Like many others here, this is holding up our deployment.
HI Azure team,
Delayed the product launch due to this limitation in Azure (i.e. unable to whitelist specific IP list).
Hope the specific IP list for ADF is being resolved.
Awaiting confirmation on the fix.
thanks in advance.
Rahul M commented
Hello, I am trying to connect ADFV2 to Azure Storage, but getting message as Access Denied, even though I have enabled option "Allow Trusted Azure Services....". Is there any workaround apart from VM or Self Hosted IR.
Samuel Li commented
Any progress on this?
We are flowing logs to splunk, and have to open the port to all; we already observed some logs from shodan.io.
We need to white list the ADF service IP address as soon as possible.
Paul Douglas commented
Any progress updates / timelines. We have an ADF solution we need to deploy but due to this issue we can not proceed.
Any rough timelines?
Guru Prasad P commented
Please add the firewall and Virtual network feature to the Data Factory as this might become a big security breach if we allow all IP's from the Azure Data Center for the azure services to intergrate with it
This is definitely a minimum requirement from my perspective and I can't believe it is the third most popular idea and it seems it hasn't even been reviewed yet. We can't possibly go into production by opening up our key vault and blob storage to the whole of a data centre where the ADF service resides.
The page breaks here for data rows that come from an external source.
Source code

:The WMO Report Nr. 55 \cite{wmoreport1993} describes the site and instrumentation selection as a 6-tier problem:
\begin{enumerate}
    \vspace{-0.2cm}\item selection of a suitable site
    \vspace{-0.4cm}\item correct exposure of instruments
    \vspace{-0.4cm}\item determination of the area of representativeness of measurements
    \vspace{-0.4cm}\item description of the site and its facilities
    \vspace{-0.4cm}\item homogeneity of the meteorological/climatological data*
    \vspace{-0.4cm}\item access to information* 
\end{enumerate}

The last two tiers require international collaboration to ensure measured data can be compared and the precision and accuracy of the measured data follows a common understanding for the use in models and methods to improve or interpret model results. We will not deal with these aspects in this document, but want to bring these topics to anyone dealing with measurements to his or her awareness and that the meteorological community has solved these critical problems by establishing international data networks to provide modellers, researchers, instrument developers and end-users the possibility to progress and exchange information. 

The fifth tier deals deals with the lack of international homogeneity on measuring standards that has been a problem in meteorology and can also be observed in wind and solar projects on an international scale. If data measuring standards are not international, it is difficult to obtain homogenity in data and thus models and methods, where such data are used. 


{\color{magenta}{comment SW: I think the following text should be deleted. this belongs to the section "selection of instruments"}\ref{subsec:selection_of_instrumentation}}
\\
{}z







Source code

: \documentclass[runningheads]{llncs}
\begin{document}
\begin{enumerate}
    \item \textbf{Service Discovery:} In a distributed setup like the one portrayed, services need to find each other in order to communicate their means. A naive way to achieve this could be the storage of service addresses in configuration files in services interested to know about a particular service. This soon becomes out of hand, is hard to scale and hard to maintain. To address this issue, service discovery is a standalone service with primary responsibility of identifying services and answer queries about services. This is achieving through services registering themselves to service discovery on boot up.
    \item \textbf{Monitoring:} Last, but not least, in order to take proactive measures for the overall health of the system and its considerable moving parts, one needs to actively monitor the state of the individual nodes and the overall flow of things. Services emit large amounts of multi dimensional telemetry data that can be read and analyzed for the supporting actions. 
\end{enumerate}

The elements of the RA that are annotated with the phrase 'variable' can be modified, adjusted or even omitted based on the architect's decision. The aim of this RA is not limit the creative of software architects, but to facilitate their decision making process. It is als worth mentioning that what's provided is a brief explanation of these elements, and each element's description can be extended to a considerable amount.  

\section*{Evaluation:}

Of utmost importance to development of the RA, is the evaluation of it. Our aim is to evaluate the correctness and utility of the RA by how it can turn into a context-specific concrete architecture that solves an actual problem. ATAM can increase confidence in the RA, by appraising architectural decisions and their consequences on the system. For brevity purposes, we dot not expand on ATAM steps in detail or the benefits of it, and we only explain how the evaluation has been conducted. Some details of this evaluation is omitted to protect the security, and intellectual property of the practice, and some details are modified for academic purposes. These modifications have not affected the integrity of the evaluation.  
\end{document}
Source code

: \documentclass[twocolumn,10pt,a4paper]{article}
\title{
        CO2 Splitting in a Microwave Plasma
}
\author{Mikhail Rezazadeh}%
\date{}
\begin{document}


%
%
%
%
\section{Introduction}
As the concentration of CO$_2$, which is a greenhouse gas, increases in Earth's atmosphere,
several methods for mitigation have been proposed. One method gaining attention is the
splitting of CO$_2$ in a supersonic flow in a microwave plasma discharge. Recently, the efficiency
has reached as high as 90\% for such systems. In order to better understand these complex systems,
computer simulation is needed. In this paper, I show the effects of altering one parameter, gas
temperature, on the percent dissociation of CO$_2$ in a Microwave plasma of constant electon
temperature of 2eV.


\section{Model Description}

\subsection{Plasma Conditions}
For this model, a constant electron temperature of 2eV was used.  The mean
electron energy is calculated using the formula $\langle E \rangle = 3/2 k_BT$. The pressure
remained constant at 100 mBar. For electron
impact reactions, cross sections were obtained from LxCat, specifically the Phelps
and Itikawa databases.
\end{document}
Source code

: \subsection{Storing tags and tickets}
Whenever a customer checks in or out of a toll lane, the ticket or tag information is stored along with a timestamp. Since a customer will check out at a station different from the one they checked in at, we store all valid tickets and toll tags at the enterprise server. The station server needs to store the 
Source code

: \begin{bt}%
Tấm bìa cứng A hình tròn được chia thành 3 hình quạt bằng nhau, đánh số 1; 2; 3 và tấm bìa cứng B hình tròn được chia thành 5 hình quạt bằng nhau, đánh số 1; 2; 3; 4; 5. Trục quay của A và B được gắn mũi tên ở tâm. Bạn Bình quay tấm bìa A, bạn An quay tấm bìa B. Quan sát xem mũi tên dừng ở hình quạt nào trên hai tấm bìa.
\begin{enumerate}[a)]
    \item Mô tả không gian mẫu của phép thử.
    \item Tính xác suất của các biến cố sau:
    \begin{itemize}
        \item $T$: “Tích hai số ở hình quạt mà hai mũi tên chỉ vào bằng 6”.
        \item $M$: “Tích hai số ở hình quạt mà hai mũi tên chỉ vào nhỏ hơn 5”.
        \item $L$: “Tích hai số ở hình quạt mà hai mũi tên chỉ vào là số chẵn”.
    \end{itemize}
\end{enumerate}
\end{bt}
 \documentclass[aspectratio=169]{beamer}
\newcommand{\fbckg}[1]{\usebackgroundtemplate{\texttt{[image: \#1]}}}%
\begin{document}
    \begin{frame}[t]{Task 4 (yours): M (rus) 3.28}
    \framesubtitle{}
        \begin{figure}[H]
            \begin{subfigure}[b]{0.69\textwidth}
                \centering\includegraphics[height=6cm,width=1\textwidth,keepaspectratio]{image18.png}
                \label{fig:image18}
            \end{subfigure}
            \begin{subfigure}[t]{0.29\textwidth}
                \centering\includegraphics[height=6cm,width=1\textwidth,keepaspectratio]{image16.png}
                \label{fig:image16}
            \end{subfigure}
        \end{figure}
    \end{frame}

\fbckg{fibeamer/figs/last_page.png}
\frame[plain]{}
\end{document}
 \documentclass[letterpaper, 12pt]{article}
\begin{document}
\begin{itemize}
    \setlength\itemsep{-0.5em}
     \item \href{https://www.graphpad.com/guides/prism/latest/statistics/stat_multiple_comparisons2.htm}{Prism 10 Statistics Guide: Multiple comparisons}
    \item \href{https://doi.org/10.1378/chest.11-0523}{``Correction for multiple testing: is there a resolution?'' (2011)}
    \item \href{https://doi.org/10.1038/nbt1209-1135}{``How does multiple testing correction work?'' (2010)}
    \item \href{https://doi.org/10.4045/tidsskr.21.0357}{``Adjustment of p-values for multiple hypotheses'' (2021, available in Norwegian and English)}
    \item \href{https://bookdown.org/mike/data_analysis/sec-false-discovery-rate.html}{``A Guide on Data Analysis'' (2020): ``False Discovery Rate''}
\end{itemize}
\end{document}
We have even had issues with this approach where our data factory was created in Southeast Asia and it was running on IP addresses in an Australian data centre. How about service endpoints for ADF?
Joe McGlynn commented
Folks, 2 years and no comment?
We'd love to move production, but Security won't even engage.
Need a timeline to give them or we look at another solution.
I need to whitelist DF public ip for hive access.....
Ankit Sharma commented
please add feature for accessing keyvault from ADF without whitelisting
Reddy Sucharit commented
For a Large Enterprise Customer that wants to use Azure Data Factory, would it make sense to have a "Dedicated" ADF instance ? Like a Dedicated Event Hub ?. My Client is requesting the ability to restrict access to their ADF endpoint using Private Vnet Integration and Firewall rules and these capabilities currently don't seem to exist. I am directing them to use some control via RBAC but this may not be enough given they can host an ADF Integration Server in their Secure Network and that Opens up access to their Data via the ADF Pipeline. There is most certainly a need to restrict "Network Level" access to the ADF endpoints for Enterprises. Thank you Azure Team for considering this feature.
Please provide a method of restriction access to and from ADF by IP whitelisting.
This feature request is all most 18 months old at this stage.
Torben Knerr commented
OMG, yes. If not providing a whitelistable IP address, please provide support for vNet integration or service endpoint integration for Data Factory (with Azure-hosted integration runtime for sure)!
This is sad. How can Microsoft say they are serious about security if I can't even whitelist the service trying to connect to my production DB? Should I just open access to the world? Please tell me I'm missing something.
Simon D'Morias commented
It would be really nice to see some feedback on this from Microsoft. Ideally "Working on it" - if not then some guidance other than install an IR on a VM which is nonsense solution.
Come on microsoft, please fix this. It is a security flaw to whitelist all of azure services. It is a showstopper for us at the moment.
This gets 3 votes. Incredible that Microsoft still can't provide a proper way to whitelist ADF in the Azure SQL DB without opening up to all Azure services.
Effectively we would have to allow IPs access to the Data Lake or storage account to make Data Factory. Microsoft please address this. Thank you.